A total of 134 GGS were isolated from patients with bacteremia in a university hospital of southern Taiwan during 1993-2010. The erythromycin susceptibility was determined by disc diffusion and agar dilution assays. The bacterial species was determined by MALDI-TOF. The presence of erythromycin-resistant genes and emm types were determined by polymerase chain reaction and sequence. The clonal spreading was analyzed by pulsed-field gel electrophoresis with SmaI or SgrAI digestion.
The annual erythromycin non-susceptible rate varied, with an average of 40.3%. All erythromycin non-susceptible strains belonged to the Streptococcus dysgalactiae. No erythromycin non-susceptible strains belong to the anginosus group. The most prevalent erythromycin-resistant gene was mefA (57.4%), followed by ermB (37%), and ermA (3.7%). The N terminal hyper variable region of emm was sequenced to determine the emm type, and only S. dysgalactiae had the emm gene. The most prevalent emm types were emmSTG840.0 (17.2%), emmSTG485.0 (10.4%), and emmSTC839.0 (9.0%). 73% and 47% of the strains with only mefA and ermB belonged to emmSTG840.0 and emmSTC839.0 types, respectively. Pulsed-field gel electrophoresis showed that different clones of emmSTG840.0 and emmSTC839.0 strains were spread in this region during the 18 years of surveillance.

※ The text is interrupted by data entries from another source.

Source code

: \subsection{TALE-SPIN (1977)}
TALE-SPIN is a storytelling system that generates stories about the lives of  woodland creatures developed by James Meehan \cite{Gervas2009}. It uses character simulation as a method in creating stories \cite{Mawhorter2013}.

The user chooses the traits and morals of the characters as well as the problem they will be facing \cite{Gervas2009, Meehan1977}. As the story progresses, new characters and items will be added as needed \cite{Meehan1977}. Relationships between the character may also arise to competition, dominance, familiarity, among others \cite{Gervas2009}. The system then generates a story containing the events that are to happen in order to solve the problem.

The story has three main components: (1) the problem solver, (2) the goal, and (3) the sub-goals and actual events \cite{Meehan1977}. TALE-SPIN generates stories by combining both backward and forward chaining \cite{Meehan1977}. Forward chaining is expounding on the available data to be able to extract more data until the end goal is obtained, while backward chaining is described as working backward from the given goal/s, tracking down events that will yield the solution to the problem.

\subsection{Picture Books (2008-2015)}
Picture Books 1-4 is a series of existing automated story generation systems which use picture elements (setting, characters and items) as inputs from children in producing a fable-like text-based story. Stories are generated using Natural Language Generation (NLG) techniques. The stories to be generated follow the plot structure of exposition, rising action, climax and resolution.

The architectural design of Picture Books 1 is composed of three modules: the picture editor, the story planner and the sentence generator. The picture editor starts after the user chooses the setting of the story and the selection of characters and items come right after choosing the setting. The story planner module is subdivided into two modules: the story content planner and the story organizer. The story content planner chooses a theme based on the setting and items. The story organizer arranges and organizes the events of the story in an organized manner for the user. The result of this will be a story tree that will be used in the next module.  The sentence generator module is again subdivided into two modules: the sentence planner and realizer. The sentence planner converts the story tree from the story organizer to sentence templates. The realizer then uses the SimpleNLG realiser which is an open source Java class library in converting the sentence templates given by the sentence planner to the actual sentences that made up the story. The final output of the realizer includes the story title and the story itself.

Our data indicate that there were dominant emm types with erythromycin non-susceptibility in S. dysgalactiae isolated from bacteremia in Taiwan, and thus constant surveillance is warranted.
背景/目的:人群中 Group G 链球菌(GGS)感染增多。治疗依赖于抗生素治疗,包括红霉素。然而,关于 GGS 菌血症中优势菌株和红霉素敏感性的信息有限。
1993 年至 2010 年,从台湾南部一家大学医院的菌血症患者中分离出 134 株 GGS。采用纸片扩散法和琼脂稀释法测定红霉素敏感性。采用基质辅助激光解吸电离飞行时间质谱法(MALDI-TOF)确定细菌种类。采用聚合酶链反应(PCR)和测序法检测红霉素耐药基因和 emm 型。采用 SmaI 或 SgrAI 消化脉冲场凝胶电泳分析克隆传播情况。
每年红霉素不敏感率不同,平均为 40.3%。所有红霉素不敏感株均属于无乳链球菌。无红霉素不敏感株属于咽峡炎组。最常见的红霉素耐药基因是 mefA(57.4%),其次是 ermB(37%)和 ermA(3.7%)。emm 基因的 N 端高变区测序确定 emm 型,仅无乳链球菌有 emm 基因。最常见的 emm 型是 emmSTG840.0(17.2%)、emmSTG485.0(10.4%)和 emmSTC839.0(9.0%)。仅携带 mefA 和 ermB 的菌株中,73%和 47%分别属于 emmSTG840.0 和 emmSTC839.0 型。脉冲场凝胶电泳显示,在 18 年的监测中,不同克隆的 emmSTG840.0 和 emmSTC839.0 菌株在该地区传播。
我们的数据表明,在台湾菌血症分离的无乳链球菌中存在具有红霉素不敏感性的优势 emm 型,因此需要持续监测。